**Task:**
Copy out exactly every line from the line containing "## Configurar" until the records below end, inclusive of both boundary lines.

**Input data:**
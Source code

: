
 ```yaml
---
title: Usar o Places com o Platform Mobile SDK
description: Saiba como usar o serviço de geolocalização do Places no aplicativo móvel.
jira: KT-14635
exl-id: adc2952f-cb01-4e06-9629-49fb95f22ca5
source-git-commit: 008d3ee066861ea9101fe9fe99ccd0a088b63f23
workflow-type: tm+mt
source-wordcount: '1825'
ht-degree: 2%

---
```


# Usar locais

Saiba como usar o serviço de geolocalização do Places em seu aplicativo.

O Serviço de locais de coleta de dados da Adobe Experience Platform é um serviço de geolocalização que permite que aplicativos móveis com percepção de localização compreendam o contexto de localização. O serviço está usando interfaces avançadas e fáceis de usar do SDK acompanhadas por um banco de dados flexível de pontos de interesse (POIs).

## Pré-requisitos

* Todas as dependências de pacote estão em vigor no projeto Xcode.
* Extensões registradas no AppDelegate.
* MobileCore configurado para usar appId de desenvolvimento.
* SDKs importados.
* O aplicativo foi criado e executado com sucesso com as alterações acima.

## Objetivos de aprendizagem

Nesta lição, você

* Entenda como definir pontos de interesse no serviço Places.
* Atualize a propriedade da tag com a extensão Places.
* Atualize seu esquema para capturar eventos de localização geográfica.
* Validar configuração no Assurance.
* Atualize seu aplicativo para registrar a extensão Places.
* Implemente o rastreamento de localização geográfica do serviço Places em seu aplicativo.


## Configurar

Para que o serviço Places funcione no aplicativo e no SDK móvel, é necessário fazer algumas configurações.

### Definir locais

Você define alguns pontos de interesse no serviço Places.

**Output below:**
## Configurar

Para que o serviço Places funcione no aplicativo e no SDK móvel, é necessário fazer algumas configurações.

### Definir locais

Você define alguns pontos de interesse no serviço Places.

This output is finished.